▶ [Task]:
In the records below, find each line that holds "faster" and return it.

Data extracted from a collection:
____________

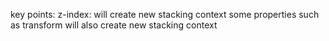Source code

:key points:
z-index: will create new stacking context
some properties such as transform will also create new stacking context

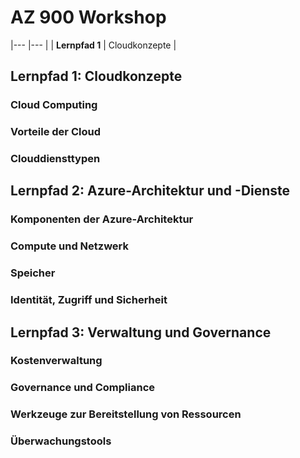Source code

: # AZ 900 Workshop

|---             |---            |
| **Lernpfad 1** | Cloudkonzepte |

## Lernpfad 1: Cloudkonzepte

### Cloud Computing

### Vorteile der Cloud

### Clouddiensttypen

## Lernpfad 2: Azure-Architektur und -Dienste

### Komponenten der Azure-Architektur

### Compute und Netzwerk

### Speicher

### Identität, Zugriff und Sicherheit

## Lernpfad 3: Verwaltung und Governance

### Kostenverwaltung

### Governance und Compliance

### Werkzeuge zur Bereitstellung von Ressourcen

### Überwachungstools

____________

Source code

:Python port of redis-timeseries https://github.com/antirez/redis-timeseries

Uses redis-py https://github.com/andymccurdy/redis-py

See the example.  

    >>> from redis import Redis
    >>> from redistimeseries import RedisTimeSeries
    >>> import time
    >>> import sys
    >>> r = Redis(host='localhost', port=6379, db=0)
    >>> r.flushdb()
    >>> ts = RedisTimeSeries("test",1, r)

____________

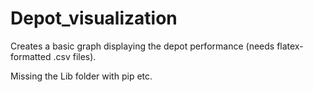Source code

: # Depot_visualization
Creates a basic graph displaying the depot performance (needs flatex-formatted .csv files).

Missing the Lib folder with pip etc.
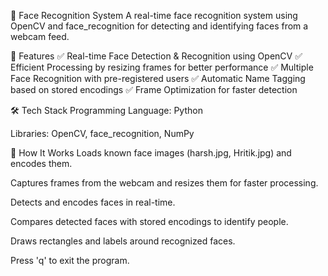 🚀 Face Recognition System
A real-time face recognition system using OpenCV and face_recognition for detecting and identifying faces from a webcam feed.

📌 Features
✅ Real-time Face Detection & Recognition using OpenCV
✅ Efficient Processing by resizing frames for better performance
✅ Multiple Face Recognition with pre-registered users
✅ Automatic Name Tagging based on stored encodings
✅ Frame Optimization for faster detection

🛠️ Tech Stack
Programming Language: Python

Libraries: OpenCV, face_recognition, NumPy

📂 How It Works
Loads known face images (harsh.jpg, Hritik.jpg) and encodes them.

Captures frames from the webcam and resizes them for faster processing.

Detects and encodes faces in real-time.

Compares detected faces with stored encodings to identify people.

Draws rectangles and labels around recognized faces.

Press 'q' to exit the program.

____________

▶ [Output of the task]:
✅ Frame Optimization for faster detection
Captures frames from the webcam and resizes them for faster processing.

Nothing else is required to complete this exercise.